Le site s'engage à « limiter la diffusion de publicités intrusives » et incite ses lecteurs à contacter l'équipe avec une capture d'écran sur l'adresse email pubintrusives@20minutes.fr. Une adresse qui va sans doute largement servir puisque ce matin, nous avons consulté le site qui contenait une centaine de traqueurs, un habillage, demandait la position géographique de l'utilisateur et ne déposait pas moins de 382 cookies tiers.
Si c'est flou, c'est qu'il y a un loup
Du côté du Figaro, c'est une approche un peu différente qui a été choisie. En effet, le site rend flou une partie du texte (ce qui est contournable avec une simple sélection du texte en question), un dispositif renforcé si l'on multiplie les visites.
La page intègre aussi un message sous la forme d'un GIF, qui indique que si l'utilisateur rencontre des problèmes, c'est sans doute en raison de la présence de son bloqueur de publicité. Problèmes qui n'ont bien entendu aucune raison technique, si ce n'est la volonté de l'éditeur de floutter le texte dans ce cas précis.
Cette fois encore, le visiteur est invité à mettre le site sur liste blanche, sans aucune mention de l'offre d'abonnement Premium du site, pourtant renouvelée il y a quelques mois.
Le blocage est encore timide
Mais le GESTE n'a pas défini de règle précise sur la position à adopter et laisse ses membres libres du message et de la stratégie. Le but étant surtout de coordonner la mise en place afin d'éviter que le blocage des uns ne profite pas aux visites des autres. Comme l'IAB l'a encore conseillé récemment avec son initiative D.E.A.L., le point principal est donc de détecter la présence d'un bloqueur de publicité et de réagir.

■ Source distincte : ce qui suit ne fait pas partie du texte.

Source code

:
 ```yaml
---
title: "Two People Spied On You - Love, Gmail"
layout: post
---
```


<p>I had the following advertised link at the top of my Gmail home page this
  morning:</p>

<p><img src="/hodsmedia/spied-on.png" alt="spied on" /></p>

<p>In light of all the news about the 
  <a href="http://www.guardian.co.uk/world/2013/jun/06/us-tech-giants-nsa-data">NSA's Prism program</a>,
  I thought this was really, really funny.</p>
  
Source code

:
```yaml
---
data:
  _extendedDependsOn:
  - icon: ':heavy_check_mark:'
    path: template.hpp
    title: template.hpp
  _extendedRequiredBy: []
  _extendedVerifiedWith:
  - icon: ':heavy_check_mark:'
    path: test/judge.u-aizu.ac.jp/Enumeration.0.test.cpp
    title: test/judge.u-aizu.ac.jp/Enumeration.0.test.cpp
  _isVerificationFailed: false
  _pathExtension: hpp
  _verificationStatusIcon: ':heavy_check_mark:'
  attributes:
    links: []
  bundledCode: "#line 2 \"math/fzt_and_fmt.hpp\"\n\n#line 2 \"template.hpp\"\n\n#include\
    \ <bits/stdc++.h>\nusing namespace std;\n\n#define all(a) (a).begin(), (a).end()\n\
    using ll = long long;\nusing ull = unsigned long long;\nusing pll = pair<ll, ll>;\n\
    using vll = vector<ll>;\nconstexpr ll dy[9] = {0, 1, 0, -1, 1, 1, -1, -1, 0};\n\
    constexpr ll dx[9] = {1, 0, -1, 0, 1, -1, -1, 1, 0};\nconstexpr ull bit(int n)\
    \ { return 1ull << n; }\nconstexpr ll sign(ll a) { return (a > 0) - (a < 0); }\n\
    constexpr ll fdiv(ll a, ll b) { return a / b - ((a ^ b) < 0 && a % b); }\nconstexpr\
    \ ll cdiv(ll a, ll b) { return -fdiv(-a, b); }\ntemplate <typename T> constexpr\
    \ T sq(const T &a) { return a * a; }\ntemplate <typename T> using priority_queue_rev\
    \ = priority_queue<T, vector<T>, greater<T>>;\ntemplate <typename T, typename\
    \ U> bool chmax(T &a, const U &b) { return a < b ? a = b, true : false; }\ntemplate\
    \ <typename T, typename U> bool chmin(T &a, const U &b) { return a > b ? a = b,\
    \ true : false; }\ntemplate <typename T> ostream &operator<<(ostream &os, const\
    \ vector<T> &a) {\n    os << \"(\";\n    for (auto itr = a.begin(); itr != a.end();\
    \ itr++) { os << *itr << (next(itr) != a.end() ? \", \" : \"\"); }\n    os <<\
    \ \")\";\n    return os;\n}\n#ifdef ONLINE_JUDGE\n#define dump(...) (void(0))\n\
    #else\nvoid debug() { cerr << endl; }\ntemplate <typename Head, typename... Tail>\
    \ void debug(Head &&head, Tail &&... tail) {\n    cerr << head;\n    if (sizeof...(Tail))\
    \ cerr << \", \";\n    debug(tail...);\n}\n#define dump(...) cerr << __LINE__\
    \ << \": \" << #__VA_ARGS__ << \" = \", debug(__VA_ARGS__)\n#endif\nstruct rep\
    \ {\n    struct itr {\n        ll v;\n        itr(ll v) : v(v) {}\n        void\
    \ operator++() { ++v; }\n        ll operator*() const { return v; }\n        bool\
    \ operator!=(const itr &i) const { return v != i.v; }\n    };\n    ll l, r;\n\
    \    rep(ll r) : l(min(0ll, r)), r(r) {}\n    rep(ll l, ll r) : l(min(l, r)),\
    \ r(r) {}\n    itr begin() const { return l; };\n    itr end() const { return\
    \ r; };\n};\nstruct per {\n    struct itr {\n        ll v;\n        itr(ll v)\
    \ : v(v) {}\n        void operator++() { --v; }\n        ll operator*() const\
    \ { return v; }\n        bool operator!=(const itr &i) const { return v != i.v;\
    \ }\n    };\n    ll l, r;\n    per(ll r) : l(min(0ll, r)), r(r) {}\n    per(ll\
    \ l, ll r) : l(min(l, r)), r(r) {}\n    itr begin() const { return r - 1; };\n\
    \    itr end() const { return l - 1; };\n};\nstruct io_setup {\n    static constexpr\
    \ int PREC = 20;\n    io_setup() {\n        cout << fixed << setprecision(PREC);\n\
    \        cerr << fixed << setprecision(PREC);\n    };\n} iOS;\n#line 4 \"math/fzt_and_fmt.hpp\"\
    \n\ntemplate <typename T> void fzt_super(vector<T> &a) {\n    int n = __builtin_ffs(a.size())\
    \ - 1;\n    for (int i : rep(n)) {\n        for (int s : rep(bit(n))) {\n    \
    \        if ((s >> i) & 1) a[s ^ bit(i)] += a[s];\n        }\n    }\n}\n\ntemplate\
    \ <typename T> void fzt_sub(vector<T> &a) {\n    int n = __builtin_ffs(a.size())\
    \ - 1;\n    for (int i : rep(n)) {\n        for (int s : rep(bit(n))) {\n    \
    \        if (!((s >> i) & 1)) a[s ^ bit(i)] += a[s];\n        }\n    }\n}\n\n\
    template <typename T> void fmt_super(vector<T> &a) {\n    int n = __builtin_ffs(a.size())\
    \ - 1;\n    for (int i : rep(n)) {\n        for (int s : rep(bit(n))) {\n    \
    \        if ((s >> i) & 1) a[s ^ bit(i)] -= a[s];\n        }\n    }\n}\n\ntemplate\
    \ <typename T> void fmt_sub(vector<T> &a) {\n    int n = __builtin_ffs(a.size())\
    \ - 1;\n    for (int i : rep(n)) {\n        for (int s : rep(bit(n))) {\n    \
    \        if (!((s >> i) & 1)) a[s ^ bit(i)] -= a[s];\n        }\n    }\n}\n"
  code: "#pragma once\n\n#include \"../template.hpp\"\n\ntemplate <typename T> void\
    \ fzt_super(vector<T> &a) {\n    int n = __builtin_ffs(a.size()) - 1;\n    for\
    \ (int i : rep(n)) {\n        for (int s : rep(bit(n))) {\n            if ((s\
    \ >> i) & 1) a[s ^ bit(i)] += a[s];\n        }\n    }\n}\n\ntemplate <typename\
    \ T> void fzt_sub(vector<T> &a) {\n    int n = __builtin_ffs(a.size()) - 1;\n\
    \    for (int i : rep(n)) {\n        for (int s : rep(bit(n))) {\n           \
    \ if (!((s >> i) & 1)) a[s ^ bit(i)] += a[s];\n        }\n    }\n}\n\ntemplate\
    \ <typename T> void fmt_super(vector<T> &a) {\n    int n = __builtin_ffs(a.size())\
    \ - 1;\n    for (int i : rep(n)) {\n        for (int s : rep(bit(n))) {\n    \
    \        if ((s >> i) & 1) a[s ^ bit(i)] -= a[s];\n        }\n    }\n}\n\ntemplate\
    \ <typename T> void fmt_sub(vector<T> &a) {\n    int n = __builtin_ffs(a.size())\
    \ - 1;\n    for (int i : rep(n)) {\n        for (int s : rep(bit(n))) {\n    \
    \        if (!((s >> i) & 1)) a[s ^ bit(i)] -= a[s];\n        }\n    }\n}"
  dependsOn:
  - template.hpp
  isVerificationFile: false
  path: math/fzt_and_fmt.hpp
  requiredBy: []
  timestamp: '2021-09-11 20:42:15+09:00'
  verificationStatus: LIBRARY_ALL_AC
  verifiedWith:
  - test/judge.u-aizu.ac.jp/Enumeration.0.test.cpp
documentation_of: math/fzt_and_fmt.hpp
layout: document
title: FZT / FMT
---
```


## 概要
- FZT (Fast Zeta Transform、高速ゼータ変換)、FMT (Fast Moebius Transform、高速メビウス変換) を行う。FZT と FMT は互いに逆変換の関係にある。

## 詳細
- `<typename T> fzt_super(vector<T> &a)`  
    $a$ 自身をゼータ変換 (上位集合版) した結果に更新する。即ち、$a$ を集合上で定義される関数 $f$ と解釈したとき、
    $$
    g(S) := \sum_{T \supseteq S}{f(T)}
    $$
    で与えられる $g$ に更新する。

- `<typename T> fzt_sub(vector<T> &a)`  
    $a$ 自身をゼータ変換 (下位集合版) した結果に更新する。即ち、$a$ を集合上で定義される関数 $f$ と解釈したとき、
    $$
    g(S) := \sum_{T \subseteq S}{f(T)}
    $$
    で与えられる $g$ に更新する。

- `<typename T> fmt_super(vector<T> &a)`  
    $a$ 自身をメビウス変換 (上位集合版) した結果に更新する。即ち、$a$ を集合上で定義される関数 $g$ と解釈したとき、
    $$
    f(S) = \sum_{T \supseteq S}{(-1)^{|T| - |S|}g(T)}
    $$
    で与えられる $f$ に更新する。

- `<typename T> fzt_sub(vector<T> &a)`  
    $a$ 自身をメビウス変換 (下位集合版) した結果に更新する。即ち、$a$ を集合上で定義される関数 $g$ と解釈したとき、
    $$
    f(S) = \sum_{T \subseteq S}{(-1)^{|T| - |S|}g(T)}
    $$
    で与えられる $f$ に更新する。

Le blocage de la visite n'est donc pas systématique, mais c'est le choix de certains. Nous avons déjà évoqué des tentatives isolées comme Voici ou encore Les Échos. L'équipe a ainsi opté pour cette méthode. Le Monde affiche un message similaire mais cela n'est vrai qu'en apparence, puisqu'il est possible de poursuivre sa navigation d'un simple clic.
Sur son message d'information qui s'affiche en plein écran, le site a décidé de mettre en avant Jérôme Fenoglio et ses 400 journalistes qui apportent « chaque jour une information de qualité, fiable, variée ». Cette fois, deux possibilités sont proposées, même si le texte précise que « pour pouvoir continuer à vous proposer des services innovants et performants, nous devons pouvoir compter sur les revenus de la publicité » : ajouter le site en liste blanche ou s'abonner.
Un choix que l'on retrouve assez rarement, mais parfois accompagnée d'une offre spéciale. Le Parisien propose ainsi trois mois d'abonnement pour 1 euro à l'occasion de la mise en place de son blocage « dur ».
Une action coordonnée, mais pas encore de remise en cause profonde du modèle
Ici, il n'est pas question de réduire la pression publicitaire ou de revoir les pratiques, ce qui est une constante dès que l'on aborde le sujet avec les éditeurs. Tous sont conscients du problème sur le fond, du constat, mais dès qu'il est question d'apporter des solutions, c'est le grand silence.
Un problème qui était frappant lors de notre dernière visite à l'IAB à l'occasion de la présentation de l'étude sur les usages des bloqueurs de publicité par les français (nous y reviendrons). Tous les intervenants de la journée étaient ainsi d'accord sur le malaise dans les pratiques du secteur et le besoin d'en changer, mais personne ne semblait vouloir évoquer la stratégie pour s'y mettre.
Cela pourrait néanmoins changer, notamment sous la pression de la CNIL, qui a commencé à mener des enquêtes chez des éditeurs concernant leurs pratiques sur la question des cookies. Reste maintenant à voir qui est réellement concerné, et si cela abouti à une mise en conformité ou à une communication publique.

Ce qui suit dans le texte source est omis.